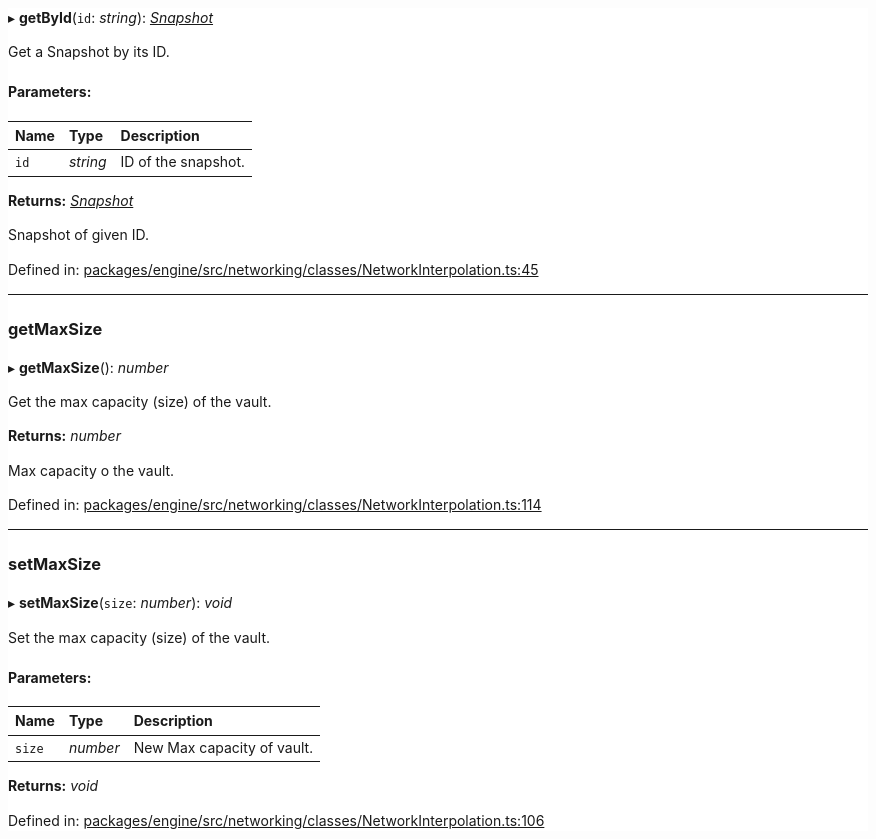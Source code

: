 ▸ **getById**(`id`: *string*): [*Snapshot*](../interfaces/networking_types_snapshotdatatypes.snapshot.md)

Get a Snapshot by its ID.

#### Parameters:

Name | Type | Description |
:------ | :------ | :------ |
`id` | *string* | ID of the snapshot.   |

**Returns:** [*Snapshot*](../interfaces/networking_types_snapshotdatatypes.snapshot.md)

Snapshot of given ID.

Defined in: [packages/engine/src/networking/classes/NetworkInterpolation.ts:45](https://github.com/xr3ngine/xr3ngine/blob/716a06460/packages/engine/src/networking/classes/NetworkInterpolation.ts#L45)

___

### getMaxSize

▸ **getMaxSize**(): *number*

Get the max capacity (size) of the vault.

**Returns:** *number*

Max capacity o the vault.

Defined in: [packages/engine/src/networking/classes/NetworkInterpolation.ts:114](https://github.com/xr3ngine/xr3ngine/blob/716a06460/packages/engine/src/networking/classes/NetworkInterpolation.ts#L114)

___

### setMaxSize

▸ **setMaxSize**(`size`: *number*): *void*

Set the max capacity (size) of the vault.

#### Parameters:

Name | Type | Description |
:------ | :------ | :------ |
`size` | *number* | New Max capacity of vault.    |

**Returns:** *void*

Defined in: [packages/engine/src/networking/classes/NetworkInterpolation.ts:106](https://github.com/xr3ngine/xr3ngine/blob/716a06460/packages/engine/src/networking/classes/NetworkInterpolation.ts#L106)
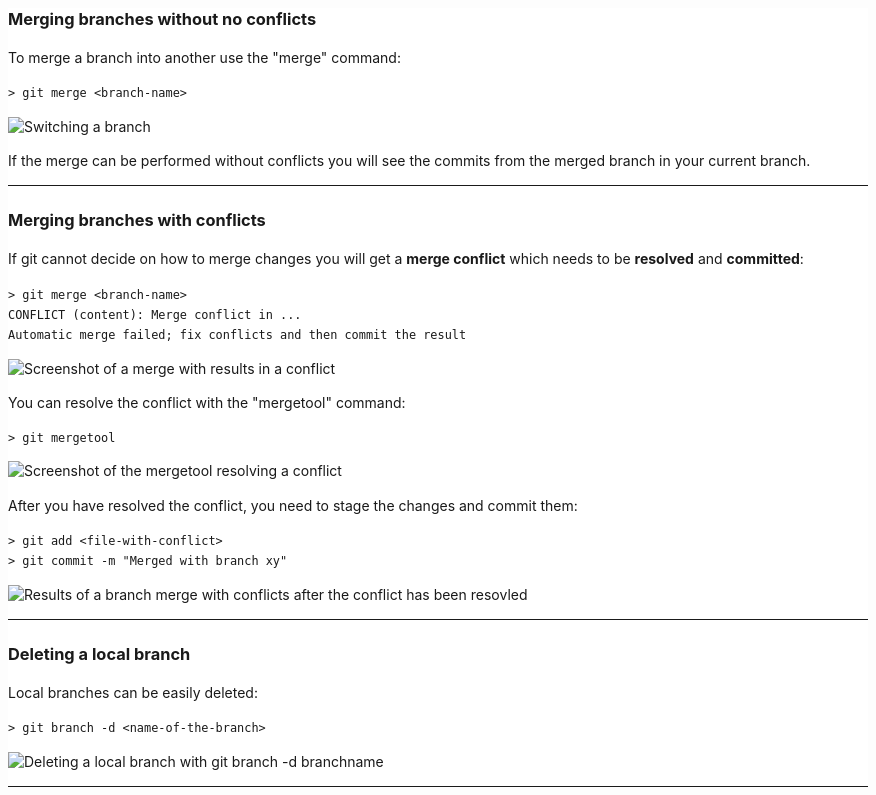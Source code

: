 
### Merging branches without no conflicts

To merge a branch into another use the "merge" command:



	> git merge <branch-name>

![Switching a branch](files/Git-Workflows/Basics/Merging-branches-no-conflicts.png)

If the merge can be performed without conflicts you will see the commits from the merged branch in your current branch.

---

### Merging branches with conflicts

If git cannot decide on how to merge changes you will get a **merge conflict** which needs to be **resolved** and **committed**:



	> git merge <branch-name>
	CONFLICT (content): Merge conflict in ...
	Automatic merge failed; fix conflicts and then commit the result

![Screenshot of a merge with results in a conflict](files/Git-Workflows/Basics/Merge-branch-with-conflict-1.png)

You can resolve the conflict with the "mergetool" command:



	> git mergetool

![Screenshot of the mergetool resolving a conflict](files/Git-Workflows/Basics/Merge-branch-with-conflict-3-Merge-tool.png)

After you have resolved the conflict, you need to stage the changes and commit them:



	> git add <file-with-conflict>
	> git commit -m "Merged with branch xy"

![Results of a branch merge with conflicts after the conflict has been resovled](files/Git-Workflows/Basics/Merge-branch-with-conflict-4-Merge-Result.png)

---

### Deleting a local branch

Local branches can be easily deleted:



	> git branch -d <name-of-the-branch>

![Deleting a local branch with git branch -d branchname](files/Git-Workflows/Basics/Deleting-a-local-branch.png)

---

Exercise aim: Reproduce verbatim the lines of the material above, beginning with its first line and ending with the line that contains "Automatic merge failed;"; skip pictures.

Solution below:
Source code

: ▸ **getById**(`id`: *string*): [*Snapshot*](../interfaces/networking_types_snapshotdatatypes.snapshot.md)

Get a Snapshot by its ID.

#### Parameters:

Name | Type | Description |
:------ | :------ | :------ |
`id` | *string* | ID of the snapshot.   |

**Returns:** [*Snapshot*](../interfaces/networking_types_snapshotdatatypes.snapshot.md)

Snapshot of given ID.

Defined in: [packages/engine/src/networking/classes/NetworkInterpolation.ts:45](https://github.com/xr3ngine/xr3ngine/blob/716a06460/packages/engine/src/networking/classes/NetworkInterpolation.ts#L45)

___

### getMaxSize

▸ **getMaxSize**(): *number*

Get the max capacity (size) of the vault.

**Returns:** *number*

Max capacity o the vault.

Defined in: [packages/engine/src/networking/classes/NetworkInterpolation.ts:114](https://github.com/xr3ngine/xr3ngine/blob/716a06460/packages/engine/src/networking/classes/NetworkInterpolation.ts#L114)

___

### setMaxSize

▸ **setMaxSize**(`size`: *number*): *void*

Set the max capacity (size) of the vault.

#### Parameters:

Name | Type | Description |
:------ | :------ | :------ |
`size` | *number* | New Max capacity of vault.    |

**Returns:** *void*

Defined in: [packages/engine/src/networking/classes/NetworkInterpolation.ts:106](https://github.com/xr3ngine/xr3ngine/blob/716a06460/packages/engine/src/networking/classes/NetworkInterpolation.ts#L106)
Source code

: 
### Merging branches without no conflicts

To merge a branch into another use the "merge" command:



	> git merge <branch-name>

![Switching a branch](files/Git-Workflows/Basics/Merging-branches-no-conflicts.png)

If the merge can be performed without conflicts you will see the commits from the merged branch in your current branch.

---

### Merging branches with conflicts

If git cannot decide on how to merge changes you will get a **merge conflict** which needs to be **resolved** and **committed**:



	> git merge <branch-name>
	CONFLICT (content): Merge conflict in ...
	Automatic merge failed; fix conflicts and then commit the result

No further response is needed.